Entries taken from a collection
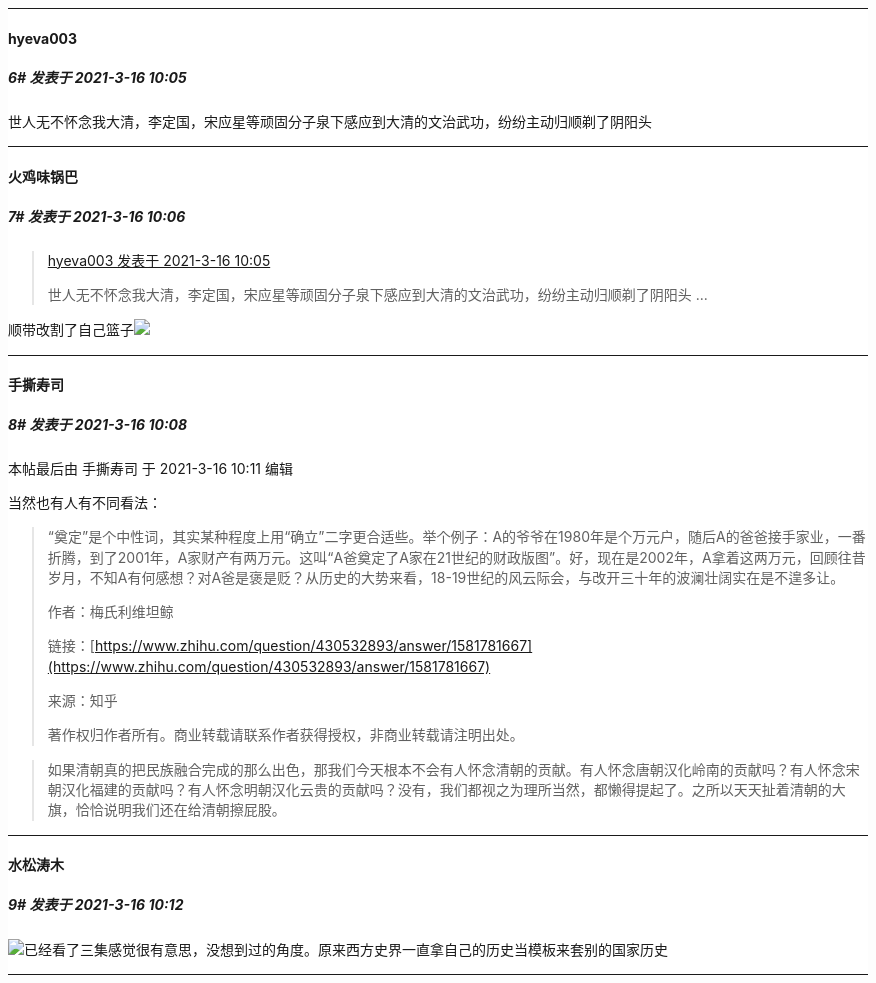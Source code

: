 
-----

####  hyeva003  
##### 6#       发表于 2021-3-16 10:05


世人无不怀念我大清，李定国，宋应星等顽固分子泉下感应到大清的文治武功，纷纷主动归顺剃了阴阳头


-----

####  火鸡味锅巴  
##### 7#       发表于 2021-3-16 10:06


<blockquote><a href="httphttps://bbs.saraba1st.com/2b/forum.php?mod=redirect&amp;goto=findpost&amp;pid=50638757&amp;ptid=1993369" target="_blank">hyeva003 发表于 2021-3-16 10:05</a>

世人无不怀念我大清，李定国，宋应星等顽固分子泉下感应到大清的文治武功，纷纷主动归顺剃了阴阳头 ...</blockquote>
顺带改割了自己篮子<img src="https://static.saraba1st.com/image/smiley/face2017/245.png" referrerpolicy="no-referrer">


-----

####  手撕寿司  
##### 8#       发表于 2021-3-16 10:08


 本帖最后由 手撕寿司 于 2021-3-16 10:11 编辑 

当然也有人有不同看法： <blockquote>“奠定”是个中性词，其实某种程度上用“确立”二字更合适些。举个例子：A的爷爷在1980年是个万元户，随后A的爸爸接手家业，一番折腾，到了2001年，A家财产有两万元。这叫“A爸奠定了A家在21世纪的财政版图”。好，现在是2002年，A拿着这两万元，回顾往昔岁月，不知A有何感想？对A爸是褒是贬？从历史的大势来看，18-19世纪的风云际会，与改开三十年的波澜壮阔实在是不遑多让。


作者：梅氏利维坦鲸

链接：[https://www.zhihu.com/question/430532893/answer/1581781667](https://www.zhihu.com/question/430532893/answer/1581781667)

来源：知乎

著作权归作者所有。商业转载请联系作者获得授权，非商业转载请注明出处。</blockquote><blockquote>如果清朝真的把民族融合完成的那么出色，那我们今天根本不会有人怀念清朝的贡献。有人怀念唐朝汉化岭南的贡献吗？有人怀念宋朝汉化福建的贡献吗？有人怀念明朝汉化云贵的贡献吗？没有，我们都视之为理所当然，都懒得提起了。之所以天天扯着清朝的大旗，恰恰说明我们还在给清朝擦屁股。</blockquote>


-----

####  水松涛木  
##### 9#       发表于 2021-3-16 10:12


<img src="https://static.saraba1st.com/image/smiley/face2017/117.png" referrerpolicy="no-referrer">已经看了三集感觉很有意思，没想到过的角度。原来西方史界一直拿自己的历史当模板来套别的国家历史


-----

* [Work order]: The answer should be exactly the lines from the one that contains "链接：[https://ww" through the end of the entries, both ends included, and nothing besides.

* [Result for this exercise]:
链接：[https://www.zhihu.com/question/430532893/answer/1581781667](https://www.zhihu.com/question/430532893/answer/1581781667)

来源：知乎

著作权归作者所有。商业转载请联系作者获得授权，非商业转载请注明出处。</blockquote><blockquote>如果清朝真的把民族融合完成的那么出色，那我们今天根本不会有人怀念清朝的贡献。有人怀念唐朝汉化岭南的贡献吗？有人怀念宋朝汉化福建的贡献吗？有人怀念明朝汉化云贵的贡献吗？没有，我们都视之为理所当然，都懒得提起了。之所以天天扯着清朝的大旗，恰恰说明我们还在给清朝擦屁股。</blockquote>


-----

####  水松涛木  
##### 9#       发表于 2021-3-16 10:12


<img src="https://static.saraba1st.com/image/smiley/face2017/117.png" referrerpolicy="no-referrer">已经看了三集感觉很有意思，没想到过的角度。原来西方史界一直拿自己的历史当模板来套别的国家历史


-----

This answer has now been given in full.